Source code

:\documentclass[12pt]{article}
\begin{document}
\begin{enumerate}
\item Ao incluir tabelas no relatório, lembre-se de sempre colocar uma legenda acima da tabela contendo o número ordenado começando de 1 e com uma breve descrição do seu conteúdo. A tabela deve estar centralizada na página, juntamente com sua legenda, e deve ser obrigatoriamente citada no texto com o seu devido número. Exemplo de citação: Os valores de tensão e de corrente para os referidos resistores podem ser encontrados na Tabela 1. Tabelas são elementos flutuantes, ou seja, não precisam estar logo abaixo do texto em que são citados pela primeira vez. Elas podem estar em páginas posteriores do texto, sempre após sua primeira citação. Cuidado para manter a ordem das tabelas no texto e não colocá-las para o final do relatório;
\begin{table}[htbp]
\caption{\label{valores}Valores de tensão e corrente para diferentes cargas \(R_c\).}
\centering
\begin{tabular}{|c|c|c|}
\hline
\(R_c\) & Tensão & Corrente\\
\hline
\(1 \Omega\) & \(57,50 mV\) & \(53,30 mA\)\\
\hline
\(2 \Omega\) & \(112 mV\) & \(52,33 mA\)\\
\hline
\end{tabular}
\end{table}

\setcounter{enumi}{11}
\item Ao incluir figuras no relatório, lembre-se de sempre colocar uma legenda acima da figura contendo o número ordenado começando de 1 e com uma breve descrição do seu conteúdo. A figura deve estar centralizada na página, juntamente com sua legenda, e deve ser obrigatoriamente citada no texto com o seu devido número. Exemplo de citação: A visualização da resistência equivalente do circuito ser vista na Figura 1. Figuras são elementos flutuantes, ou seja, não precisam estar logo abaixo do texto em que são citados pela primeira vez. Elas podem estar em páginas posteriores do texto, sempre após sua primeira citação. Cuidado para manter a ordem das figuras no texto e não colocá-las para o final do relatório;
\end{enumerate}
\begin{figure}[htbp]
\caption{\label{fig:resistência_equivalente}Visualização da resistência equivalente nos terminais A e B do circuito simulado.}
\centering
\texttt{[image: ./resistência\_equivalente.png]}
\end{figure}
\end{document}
————————
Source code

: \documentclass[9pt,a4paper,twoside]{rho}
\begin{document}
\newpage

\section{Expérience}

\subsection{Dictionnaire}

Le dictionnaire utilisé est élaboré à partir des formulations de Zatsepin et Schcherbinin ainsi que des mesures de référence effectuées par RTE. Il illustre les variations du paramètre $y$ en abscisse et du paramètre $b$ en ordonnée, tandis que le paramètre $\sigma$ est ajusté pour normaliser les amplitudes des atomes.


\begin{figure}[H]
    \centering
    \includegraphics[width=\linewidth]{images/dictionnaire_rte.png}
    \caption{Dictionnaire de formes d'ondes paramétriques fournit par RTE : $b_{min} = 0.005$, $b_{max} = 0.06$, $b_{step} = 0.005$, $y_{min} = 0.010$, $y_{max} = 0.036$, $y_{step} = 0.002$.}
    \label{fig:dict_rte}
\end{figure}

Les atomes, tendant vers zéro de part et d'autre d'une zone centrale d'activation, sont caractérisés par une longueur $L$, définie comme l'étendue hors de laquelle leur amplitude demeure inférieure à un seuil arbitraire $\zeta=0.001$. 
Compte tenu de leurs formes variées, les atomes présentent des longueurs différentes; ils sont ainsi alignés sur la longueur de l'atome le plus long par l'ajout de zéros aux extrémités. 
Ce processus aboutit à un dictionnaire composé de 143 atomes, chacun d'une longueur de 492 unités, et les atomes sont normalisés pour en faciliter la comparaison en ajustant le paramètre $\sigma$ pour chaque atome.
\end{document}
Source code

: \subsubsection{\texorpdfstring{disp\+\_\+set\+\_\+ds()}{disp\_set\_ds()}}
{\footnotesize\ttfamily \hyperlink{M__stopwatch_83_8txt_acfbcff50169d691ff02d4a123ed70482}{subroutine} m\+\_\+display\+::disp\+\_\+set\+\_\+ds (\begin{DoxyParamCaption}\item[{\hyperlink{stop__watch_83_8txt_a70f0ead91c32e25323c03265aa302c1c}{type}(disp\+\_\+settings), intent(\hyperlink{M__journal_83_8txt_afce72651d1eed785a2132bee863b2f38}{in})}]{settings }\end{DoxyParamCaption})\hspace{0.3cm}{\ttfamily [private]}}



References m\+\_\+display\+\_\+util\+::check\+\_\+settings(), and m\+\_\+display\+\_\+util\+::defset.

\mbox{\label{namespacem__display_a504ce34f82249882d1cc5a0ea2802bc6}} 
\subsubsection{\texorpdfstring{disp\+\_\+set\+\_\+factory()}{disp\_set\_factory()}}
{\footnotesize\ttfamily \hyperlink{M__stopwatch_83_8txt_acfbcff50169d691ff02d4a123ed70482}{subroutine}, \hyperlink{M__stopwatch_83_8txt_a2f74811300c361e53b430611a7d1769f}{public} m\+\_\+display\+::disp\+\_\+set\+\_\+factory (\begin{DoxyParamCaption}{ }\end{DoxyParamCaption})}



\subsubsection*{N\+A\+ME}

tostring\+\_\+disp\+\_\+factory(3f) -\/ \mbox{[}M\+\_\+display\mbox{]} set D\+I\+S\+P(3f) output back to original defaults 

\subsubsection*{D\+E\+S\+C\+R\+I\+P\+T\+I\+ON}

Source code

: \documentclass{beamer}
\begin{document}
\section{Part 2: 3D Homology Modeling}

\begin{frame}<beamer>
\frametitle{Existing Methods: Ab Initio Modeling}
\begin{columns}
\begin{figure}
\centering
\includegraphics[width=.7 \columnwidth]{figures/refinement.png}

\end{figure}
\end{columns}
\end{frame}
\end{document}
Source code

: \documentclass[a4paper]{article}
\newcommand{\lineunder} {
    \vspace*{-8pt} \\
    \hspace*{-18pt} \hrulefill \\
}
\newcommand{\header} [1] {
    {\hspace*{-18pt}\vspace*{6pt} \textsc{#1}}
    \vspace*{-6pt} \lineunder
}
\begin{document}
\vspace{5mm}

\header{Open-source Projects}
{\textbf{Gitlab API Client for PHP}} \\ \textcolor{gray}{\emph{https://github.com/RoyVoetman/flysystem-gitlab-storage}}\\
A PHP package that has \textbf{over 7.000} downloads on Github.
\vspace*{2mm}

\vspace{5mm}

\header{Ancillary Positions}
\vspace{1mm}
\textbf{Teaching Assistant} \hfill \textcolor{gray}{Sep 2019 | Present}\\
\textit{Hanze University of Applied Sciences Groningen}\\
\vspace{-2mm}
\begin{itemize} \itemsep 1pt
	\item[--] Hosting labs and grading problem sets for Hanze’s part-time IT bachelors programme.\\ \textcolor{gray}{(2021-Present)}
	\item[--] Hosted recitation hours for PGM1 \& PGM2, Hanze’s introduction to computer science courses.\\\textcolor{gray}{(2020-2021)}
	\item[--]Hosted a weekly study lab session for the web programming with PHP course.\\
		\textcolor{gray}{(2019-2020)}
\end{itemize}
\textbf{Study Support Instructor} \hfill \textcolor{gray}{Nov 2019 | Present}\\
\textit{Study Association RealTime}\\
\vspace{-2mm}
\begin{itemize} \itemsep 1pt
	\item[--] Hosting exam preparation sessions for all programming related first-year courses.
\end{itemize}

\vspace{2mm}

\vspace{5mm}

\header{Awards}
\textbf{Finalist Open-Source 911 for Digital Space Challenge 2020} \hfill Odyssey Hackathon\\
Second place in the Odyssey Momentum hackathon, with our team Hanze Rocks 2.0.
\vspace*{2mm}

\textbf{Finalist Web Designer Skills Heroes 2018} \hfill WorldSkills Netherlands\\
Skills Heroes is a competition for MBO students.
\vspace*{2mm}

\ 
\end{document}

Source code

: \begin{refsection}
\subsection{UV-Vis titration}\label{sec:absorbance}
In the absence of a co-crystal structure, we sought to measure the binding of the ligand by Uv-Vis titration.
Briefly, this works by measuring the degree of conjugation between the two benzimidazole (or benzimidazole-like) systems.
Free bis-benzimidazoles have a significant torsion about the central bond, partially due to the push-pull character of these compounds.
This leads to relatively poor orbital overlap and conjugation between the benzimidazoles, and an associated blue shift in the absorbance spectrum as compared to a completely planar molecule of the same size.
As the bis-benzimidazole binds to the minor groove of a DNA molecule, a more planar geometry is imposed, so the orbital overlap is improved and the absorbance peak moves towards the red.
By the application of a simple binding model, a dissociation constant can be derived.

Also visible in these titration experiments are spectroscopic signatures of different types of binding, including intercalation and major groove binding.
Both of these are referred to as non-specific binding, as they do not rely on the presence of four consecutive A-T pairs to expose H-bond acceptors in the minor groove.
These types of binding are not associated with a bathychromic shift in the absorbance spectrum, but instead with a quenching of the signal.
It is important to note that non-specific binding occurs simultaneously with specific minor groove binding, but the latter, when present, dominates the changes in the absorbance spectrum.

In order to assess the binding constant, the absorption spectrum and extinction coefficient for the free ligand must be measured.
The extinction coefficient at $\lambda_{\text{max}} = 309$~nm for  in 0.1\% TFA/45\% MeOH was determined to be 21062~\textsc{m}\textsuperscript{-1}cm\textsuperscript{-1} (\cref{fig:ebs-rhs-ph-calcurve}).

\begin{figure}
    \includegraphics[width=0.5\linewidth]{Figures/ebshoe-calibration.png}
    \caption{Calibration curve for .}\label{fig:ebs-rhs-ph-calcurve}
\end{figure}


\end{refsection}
————————
Whenever the word "types" occurs in a line above, copy that line.

Also visible in these titration experiments are spectroscopic signatures of different types of binding, including intercalation and major groove binding.
These types of binding are not associated with a bathychromic shift in the absorbance spectrum, but instead with a quenching of the signal.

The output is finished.